# Patch



## NubianSoaps.com

In an effort to not use my 2 pounds of Patch that although when I purchased it was normal price is now worth a fortune  I mixed my Dragons Blood into my mixture for my Eucalyptus soap and also into my Pink Grapefruit, to seat the essential oils. If anything it is better! I have tucked a few bars aside to see if the fragrance fades. Vicki


----------



## Guest

Oh that sounds like it smells soooo yummy! Tammy


----------



## Sondra

Now does that make the soap darker than the patch would normally?


----------



## NubianSoaps.com

So far no, but a pippette filled for 4 ounces of EO I don't think is enough to turn it. It's not old enough, although with Dragons Blood it turns really quickly. Until I just wrote that it didn't dawn on me that I probably should have used more since Dragons Blood certainly doesn't have much patch in it either.... vicki


----------



## Guest

Bethany does that combo and calls it Pink Dragon 

Christy


----------



## kidsngarden

Yes, pink grapefruit and dragon's blood (Pink Dragon) is one of my very best sellers!


----------



## Aja-Sammati

You probably ought to sell it and make that fortune without having to make soap :lol


----------



## Guest

Bethany,
that sounds wonderful, care to share your ratio of mix of pink grapefruit and dragons blood
Barbara


----------



## kidsngarden

2 parts grapefruit to 1 part DB....There goes my trade secret, now I'l have to kill you! :lol


----------



## Guest

:rofl

I know how you feel Bethany. We love you for sharing with us 

Christy


----------



## kidsngarden

Well, a person has to give back, you know. I learn a lot so I try to share...but there are some things that I won't. Since you are already "onto" the DB grapefruit thing, why not?

I will say this though, while Pink Dragon is one of my best sellers, true patch fans say, "not enough patch" and stick to my Moab blend - sorry, THAT one I won't share! :biggrin


----------



## GypsyRose

Forgive me please, but I must know...(remember I'm new) What is Patch?


----------



## Guest

Patchouli

Sara


----------



## GypsyRose

Thanks Sara,
that is what I thought, but I hadda know for sure! I'm really not an idiot! :rofl :rofl :rofl :rofl


----------



## kidsngarden

BTW, even with only one part DB the soap is very dark. Every batch I try a new thing to get a pink swirl in there - but the DB just seeps into the pink anyway! Here is a really bad picture (pre light box) of it and the swirl is terrible! I actually got a better swirl on my most current batch that I don't have a good picture of yet. I take out some soap unfragranced to get the pink, but once again- the brown creeps in and it never stays the way I want it!
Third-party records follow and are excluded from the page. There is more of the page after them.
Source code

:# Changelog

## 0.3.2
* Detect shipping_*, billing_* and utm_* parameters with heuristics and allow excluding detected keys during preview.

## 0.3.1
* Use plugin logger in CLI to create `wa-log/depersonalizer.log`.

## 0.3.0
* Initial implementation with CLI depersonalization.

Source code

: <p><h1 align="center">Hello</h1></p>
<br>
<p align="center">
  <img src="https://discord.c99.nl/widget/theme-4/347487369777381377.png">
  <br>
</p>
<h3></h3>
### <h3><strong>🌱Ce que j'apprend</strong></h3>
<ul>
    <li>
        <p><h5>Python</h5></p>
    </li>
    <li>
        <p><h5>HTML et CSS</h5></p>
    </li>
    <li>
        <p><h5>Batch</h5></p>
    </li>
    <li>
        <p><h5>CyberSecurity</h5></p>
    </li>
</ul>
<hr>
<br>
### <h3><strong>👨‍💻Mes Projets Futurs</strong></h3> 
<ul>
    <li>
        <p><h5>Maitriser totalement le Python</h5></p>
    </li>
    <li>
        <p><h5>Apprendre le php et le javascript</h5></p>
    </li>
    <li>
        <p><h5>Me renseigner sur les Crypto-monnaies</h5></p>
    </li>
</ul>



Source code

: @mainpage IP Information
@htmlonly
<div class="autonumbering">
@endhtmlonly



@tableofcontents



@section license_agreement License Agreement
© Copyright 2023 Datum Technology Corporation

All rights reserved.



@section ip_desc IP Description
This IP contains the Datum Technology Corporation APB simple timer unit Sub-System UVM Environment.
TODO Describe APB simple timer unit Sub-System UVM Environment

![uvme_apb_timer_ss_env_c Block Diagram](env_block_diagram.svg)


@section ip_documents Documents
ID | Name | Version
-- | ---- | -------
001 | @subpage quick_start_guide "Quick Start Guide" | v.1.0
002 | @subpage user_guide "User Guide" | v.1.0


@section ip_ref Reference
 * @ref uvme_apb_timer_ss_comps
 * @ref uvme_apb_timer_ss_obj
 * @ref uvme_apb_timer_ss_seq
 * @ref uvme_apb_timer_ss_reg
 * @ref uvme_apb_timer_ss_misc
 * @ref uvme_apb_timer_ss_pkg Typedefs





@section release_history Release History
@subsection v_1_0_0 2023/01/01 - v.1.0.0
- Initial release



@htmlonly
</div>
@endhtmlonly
http://www.capellasgarden.com/product_info.php?cPath=19&products_id=17


----------



## Guest

Hey Bethany,

The bars of Pink Dragon that I've seen (even had one at my sink) are lovely. Very pretty and very unique looking. 

Sara


----------



## kidsngarden

Thanks Sara, you are too kind! :blush I forgot I sent you one!


----------



## NubianSoaps.com

I was just going to tell you Bethany to talk to Sara, she helped me get a really nice "blood" through and on top of my Dragons Blood without having to paint it after cutting! AT first I was like no way,,, but the neon fadded after curing and it's really cool. I think Sara's middle name is Mica.

I only wanted to use the dragons blood to seat as a bottom note my citrus EO's so know way did I use as much as you do!

Tammi, the dragons blood you like so much is very much patchoulli....you can smell my stash the next time you are over, it's devine so old it's rich like molassas. Vicki


----------



## SherrieC

hm I wish I could get my hands on pink grapefruit. I placed an order to bramble berry for it and its on Backorder, where else might have some?????


----------



## GypsyRose

I think that is why I like the Dragons Blood so much I love Patchouli. But I wanted to clarify that is what it meant, just for my own...I was pretty sure, but yanno I hadda ask. You know me...questions, questions, questions! :rofl

Ya let me smell ya stash I'll never leave! :rofl :rofl :rofl :rofl


----------



## Guest

Thank you so very much for sharing with us... I am going to make some this week, I hate Dragons blood alone and I have a huge bottle of it..
Barbara


----------



## GypsyRose

I would love to smell the pink dragon one! OMG...y'all are getting me too dang addicted! Maybe I'll quit smoking and start sniffin soaps as my new addiction. :rofl


----------



## NubianSoaps.com

I get my Pink Grapefruit from Lillian. I have enough for awhile so wouldn't be able to help you out with a purchase, it's one that I do in 10 pounds, won't need anymore until I start soaping in the fall for christmas. Vicki


----------



## kidsngarden

Sorry, can't help on the Pink Grapefruit - I do BB too!


----------



## Kalne

The smell of DB is growing on me....but not my customers. So once I sell out of what I have made I don't plan on making anymore. I even sold what I had left of the FO. Never would have thought to use it in place of patch for seating other scents. Hmmm. I do have a bottle of Lillian's pink grapefruit but haven't figured out what to do with it.


----------



## Little Moon

OK. Why has the price of patch gone up so much?

Anne

The wanna be soaper


----------



## kidsngarden

I believe it was fires that destroyed the patchouli plants...


----------



## Little Moon

Thank you Bethany. I was glad to hear it had a real explanation - not that it was going up due to fuel costs! ARG!!!! :mad

Anne


----------



## Becky-DixieDoesAlpines

does anyone make a straight patchouli soap, and how much patch per lb soap do you recommend?
Becky


----------



## SherrieC

I think I always put in 3 ounces for a MM wieght batch


----------



## NubianSoaps.com

I am also thinking about doing this Becky and charging $10 a bar. Why not, I would like to use a sliver of this myself  Vicki


----------



## Becky-DixieDoesAlpines

my dilemma is all my soap at my main market goes to the central cashier. It is too difficult for them with lines of shoppers to sort out which soap is which price, so all my soaps are currently the same price. What I am thinking about doing is straight patch bars but half bars, so 42 from the mold, and maybe different packaging.
Becky


----------



## NubianSoaps.com

Oh that is a good idea! I was thinking about how I hate having different prices also, maybe 3 inch pvc round patch soaps? Vicki


----------